How did a handcuffed man kill himself in a cop car? Police stage reenactment

Screenshot from Jonesboro Police Department video, courtesy of
Jonesboro, Arkansas police know that the mysterious death of Chavis Carter raises a lot of questions. To help make sense of it, they’ve released a video of how they think the 21 year old shot himself in the head while cuffed in the back of a cop car.

The July 29 shooting death of Carter has attracted the attention of the national media and even the FBI in only a few short weeks. But as multiple investigations are launched to get to the bottom of the incident, the Jonesboro Police Department continues to stick to their story that Carter shot himself in the head, while handcuffed, shortly after being brought into custody for marijuana possession.

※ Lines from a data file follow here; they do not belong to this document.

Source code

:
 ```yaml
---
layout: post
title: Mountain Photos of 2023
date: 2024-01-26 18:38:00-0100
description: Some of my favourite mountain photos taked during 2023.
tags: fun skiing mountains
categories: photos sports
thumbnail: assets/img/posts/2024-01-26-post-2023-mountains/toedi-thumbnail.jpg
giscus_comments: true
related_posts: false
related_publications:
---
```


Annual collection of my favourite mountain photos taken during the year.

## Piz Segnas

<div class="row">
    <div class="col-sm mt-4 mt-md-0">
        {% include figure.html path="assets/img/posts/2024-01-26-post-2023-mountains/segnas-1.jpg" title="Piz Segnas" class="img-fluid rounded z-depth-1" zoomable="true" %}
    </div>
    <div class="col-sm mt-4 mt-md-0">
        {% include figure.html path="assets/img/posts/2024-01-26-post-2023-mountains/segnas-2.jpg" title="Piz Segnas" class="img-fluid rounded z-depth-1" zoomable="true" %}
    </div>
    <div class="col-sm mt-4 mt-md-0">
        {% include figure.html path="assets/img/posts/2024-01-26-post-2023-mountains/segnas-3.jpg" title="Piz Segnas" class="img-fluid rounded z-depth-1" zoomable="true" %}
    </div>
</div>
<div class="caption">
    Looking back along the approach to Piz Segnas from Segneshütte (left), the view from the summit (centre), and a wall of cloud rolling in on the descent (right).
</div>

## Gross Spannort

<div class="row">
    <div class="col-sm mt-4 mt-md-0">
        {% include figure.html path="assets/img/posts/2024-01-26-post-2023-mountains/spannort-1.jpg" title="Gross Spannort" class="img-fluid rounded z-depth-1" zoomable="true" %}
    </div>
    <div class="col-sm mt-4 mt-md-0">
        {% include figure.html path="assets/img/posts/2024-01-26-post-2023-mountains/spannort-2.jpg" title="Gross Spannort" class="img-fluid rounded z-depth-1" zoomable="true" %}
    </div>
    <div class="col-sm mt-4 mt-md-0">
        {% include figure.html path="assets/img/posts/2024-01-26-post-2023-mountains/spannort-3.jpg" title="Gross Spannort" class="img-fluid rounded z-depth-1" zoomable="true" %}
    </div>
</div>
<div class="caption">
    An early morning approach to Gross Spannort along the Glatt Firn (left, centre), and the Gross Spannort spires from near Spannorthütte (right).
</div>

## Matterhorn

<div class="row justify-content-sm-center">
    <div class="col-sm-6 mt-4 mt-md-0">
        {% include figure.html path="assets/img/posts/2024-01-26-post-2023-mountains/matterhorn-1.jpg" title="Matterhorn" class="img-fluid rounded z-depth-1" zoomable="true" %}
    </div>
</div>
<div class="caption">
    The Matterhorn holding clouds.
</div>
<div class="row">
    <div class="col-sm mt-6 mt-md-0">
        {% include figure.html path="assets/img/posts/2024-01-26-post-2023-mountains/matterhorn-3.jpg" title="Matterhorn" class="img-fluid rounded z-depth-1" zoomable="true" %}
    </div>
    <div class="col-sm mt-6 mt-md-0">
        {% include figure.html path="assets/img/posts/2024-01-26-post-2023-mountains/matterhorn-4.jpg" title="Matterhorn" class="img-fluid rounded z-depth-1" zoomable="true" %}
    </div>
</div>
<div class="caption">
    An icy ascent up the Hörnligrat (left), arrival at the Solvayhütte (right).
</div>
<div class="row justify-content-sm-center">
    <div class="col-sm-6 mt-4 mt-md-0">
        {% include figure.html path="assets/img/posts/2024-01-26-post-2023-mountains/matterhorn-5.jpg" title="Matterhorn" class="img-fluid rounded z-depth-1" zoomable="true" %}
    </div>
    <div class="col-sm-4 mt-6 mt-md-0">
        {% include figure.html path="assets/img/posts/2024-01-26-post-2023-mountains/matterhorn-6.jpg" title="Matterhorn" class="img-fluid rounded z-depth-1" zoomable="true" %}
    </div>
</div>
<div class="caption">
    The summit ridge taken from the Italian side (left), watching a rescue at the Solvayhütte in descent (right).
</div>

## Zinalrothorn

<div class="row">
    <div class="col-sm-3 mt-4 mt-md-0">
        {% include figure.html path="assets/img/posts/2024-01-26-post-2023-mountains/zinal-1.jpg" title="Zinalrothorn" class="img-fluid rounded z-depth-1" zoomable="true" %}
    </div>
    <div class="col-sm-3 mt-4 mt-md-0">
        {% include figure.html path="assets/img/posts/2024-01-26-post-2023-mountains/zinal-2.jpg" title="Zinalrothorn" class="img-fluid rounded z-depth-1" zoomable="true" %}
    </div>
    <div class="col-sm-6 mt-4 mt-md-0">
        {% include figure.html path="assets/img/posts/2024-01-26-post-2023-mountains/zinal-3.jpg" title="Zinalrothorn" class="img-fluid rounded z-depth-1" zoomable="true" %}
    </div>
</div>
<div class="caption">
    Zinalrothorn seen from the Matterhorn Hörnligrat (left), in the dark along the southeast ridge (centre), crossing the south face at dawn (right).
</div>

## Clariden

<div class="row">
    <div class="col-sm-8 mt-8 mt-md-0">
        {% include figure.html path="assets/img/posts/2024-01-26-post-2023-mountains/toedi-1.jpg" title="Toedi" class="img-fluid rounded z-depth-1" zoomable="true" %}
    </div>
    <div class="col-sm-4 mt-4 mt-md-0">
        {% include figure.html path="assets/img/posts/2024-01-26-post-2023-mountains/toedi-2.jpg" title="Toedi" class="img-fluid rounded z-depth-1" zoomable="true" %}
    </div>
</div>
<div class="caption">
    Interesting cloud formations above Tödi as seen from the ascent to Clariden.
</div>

Even though the force says that police officers searched Carter twice before putting him in their cruiser, they are adamant that their suspect was armed at the time of his arrest and that law enforcement agents somehow managed to overlook a small, .380 caliber handgun involved in the killing. Officers found the gun and a spent cartridge only after Carter was killed.

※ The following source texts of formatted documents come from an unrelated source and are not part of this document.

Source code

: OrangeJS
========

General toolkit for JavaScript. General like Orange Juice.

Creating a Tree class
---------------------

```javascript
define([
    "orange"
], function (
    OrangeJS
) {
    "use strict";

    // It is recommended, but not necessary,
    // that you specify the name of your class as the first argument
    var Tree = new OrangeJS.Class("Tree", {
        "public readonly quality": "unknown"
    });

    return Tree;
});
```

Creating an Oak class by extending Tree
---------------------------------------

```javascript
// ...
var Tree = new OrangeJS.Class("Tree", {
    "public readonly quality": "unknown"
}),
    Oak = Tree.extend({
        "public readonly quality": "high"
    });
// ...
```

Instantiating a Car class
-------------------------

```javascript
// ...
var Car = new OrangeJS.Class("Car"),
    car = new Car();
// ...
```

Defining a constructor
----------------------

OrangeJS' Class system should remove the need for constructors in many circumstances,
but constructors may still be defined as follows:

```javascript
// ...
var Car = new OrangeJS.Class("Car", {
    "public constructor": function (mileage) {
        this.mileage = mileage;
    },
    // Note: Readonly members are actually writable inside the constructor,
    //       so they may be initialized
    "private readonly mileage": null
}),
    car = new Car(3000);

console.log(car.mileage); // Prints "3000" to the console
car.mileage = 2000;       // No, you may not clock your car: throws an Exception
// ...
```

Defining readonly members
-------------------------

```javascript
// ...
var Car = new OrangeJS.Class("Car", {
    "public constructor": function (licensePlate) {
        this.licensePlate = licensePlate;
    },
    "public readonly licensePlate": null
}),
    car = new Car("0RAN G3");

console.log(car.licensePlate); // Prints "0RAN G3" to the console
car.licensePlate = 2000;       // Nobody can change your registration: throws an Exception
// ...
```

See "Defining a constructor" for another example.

The Jonesboro Police Department has put together a video that shows how easily Carter could have very well removed a pistol from his waistband while handcuffed and shot himself in the head. Critics are concerned even still though and say that the theory doesn’t add up.

“Look where the handcuffs are,”‘ Teresa Carter, Chavis’ mother, tells WREG News after watching the video. “I’m still not buying that.”

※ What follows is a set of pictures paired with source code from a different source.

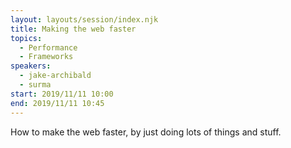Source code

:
 ```yaml
---
layout: layouts/session/index.njk
title: Making the web faster
topics:
  - Performance
  - Frameworks
speakers:
  - jake-archibald
  - surma
start: 2019/11/11 10:00
end: 2019/11/11 10:45
---
```


How to make the web faster, by just doing lots of things and stuff.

The Huffington Post reports that Teresa Carter is also critical of where the bullet entered her son’s head: although Chavis was left handed, law enforcement officers insist he managed to maneuver a .38 pistol out of his shorts and shoot himself in his right temple.

Police Chief Michael Yates had originally called the death “bizarre” and against all logic, but while commenting to CNN in recent days, reversed that stance.

“The average person that’s never been in handcuffs, that’s never been around inmates and people in custody would react exactly the same way that you just did, about how can that be possible,” Yates says to CNN’s Randi Kaye. “Well the fact of it is, it’s very possible and it’s quite easy.”

In a disclaimer that accompanies the department’s recreation at what could have happened, the agency says, “The circumstances displayed are not intended to illustrate the only means by which an individual could injure themselves but merely to determine the feasibility of these actions. The investigation is active and awaits forensic and other investigative material that will be used to complete a full inquiry into this matter.”

Cassie Carter, great-aunt of the deceased, has expressed her doubts with the department’s allegations too. Speaking to the Associated Press, Carter says that she doesn’t believe that cops couldn’t have found a handgun on their suspect’s person, even though they claim to have searched him twice before cuffing him.

"If you could find a dime bag of marijuana on a person, you could find a .380," she tells AP.

Two officers linked to the death are on paid administrative leave while investigations continue.